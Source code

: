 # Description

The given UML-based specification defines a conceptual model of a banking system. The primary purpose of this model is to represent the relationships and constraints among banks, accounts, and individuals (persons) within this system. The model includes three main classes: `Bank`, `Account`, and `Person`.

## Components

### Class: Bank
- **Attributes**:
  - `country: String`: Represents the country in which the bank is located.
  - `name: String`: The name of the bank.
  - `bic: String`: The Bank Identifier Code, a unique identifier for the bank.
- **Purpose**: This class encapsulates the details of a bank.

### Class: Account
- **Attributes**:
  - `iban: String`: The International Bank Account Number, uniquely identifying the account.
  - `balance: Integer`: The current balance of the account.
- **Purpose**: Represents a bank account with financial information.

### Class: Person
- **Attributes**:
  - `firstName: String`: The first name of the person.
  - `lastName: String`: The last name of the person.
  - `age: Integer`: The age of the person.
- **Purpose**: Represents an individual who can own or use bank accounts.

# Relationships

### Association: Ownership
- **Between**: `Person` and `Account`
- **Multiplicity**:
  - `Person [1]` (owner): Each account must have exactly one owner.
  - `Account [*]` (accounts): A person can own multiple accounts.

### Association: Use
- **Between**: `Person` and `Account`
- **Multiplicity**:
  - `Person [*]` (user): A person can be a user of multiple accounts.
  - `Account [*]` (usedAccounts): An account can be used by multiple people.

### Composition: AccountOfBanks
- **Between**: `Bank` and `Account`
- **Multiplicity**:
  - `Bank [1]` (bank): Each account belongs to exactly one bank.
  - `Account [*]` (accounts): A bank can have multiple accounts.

◇ ◇ ◇ ◇ ◇ ◇ ◇

Work item:
If the word "Association" appears in a line above, copy that line.

Written answer:
### Association: Ownership
### Association: Use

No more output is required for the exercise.